- _WHAT TO WORK ON_
Within the records below, filter for lines carrying the word "Fidget" and copy them.

RECORDS TO PROCESS below:

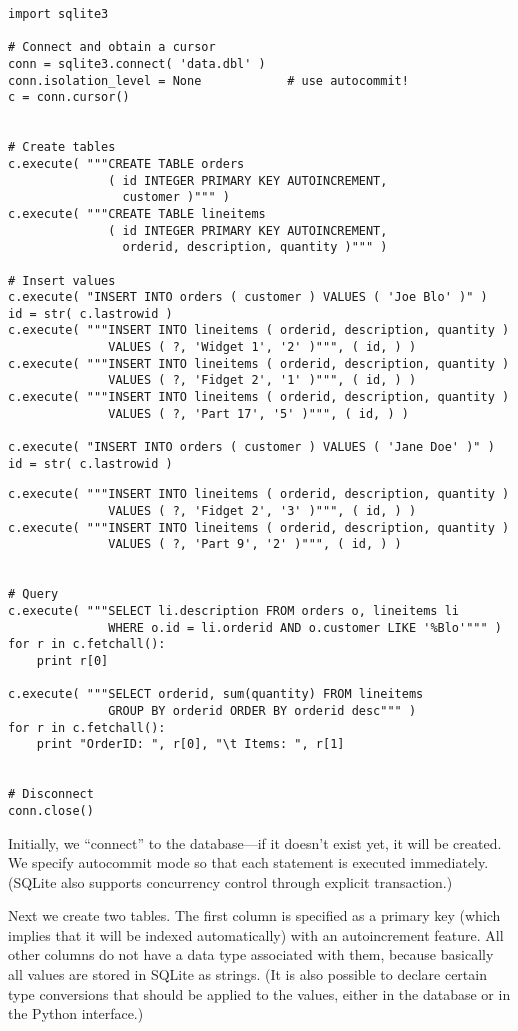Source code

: \begin{verbatim}
import sqlite3

# Connect and obtain a cursor 
conn = sqlite3.connect( 'data.dbl' )
conn.isolation_level = None            # use autocommit!
c = conn.cursor()


# Create tables
c.execute( """CREATE TABLE orders
              ( id INTEGER PRIMARY KEY AUTOINCREMENT,
                customer )""" )
c.execute( """CREATE TABLE lineitems
              ( id INTEGER PRIMARY KEY AUTOINCREMENT,
                orderid, description, quantity )""" )

# Insert values
c.execute( "INSERT INTO orders ( customer ) VALUES ( 'Joe Blo' )" )
id = str( c.lastrowid )
c.execute( """INSERT INTO lineitems ( orderid, description, quantity )
              VALUES ( ?, 'Widget 1', '2' )""", ( id, ) )
c.execute( """INSERT INTO lineitems ( orderid, description, quantity )
              VALUES ( ?, 'Fidget 2', '1' )""", ( id, ) )
c.execute( """INSERT INTO lineitems ( orderid, description, quantity )
              VALUES ( ?, 'Part 17', '5' )""", ( id, ) )

c.execute( "INSERT INTO orders ( customer ) VALUES ( 'Jane Doe' )" )
id = str( c.lastrowid )
\end{verbatim}\clearpage
\begin{verbatim}
c.execute( """INSERT INTO lineitems ( orderid, description, quantity )
              VALUES ( ?, 'Fidget 2', '3' )""", ( id, ) )
c.execute( """INSERT INTO lineitems ( orderid, description, quantity )
              VALUES ( ?, 'Part 9', '2' )""", ( id, ) )


# Query
c.execute( """SELECT li.description FROM orders o, lineitems li
              WHERE o.id = li.orderid AND o.customer LIKE '%Blo'""" )
for r in c.fetchall():
    print r[0]

c.execute( """SELECT orderid, sum(quantity) FROM lineitems
              GROUP BY orderid ORDER BY orderid desc""" )
for r in c.fetchall():
    print "OrderID: ", r[0], "\t Items: ", r[1]


# Disconnect
conn.close()
\end{verbatim}\vspace*{-6pt}

Initially, we ``connect'' to the database---if it doesn't exist yet,
it will be created. We specify autocommit mode so that each statement
is executed immediately. (SQLite also supports concurrency control
through explicit transaction.)

Next we create two tables. The first column is specified as a primary
key (which implies that it will be indexed automatically) with an
autoincrement feature. All other columns do not have a data type
associated with them, because basically all values are stored in
SQLite as strings. (It is also possible to declare certain type
conversions that should be applied to the values, either in the
database or in the Python interface.)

End of RECORDS TO PROCESS.

- _RESULT FOR THIS TASK_
              VALUES ( ?, 'Fidget 2', '1' )""", ( id, ) )
              VALUES ( ?, 'Fidget 2', '3' )""", ( id, ) )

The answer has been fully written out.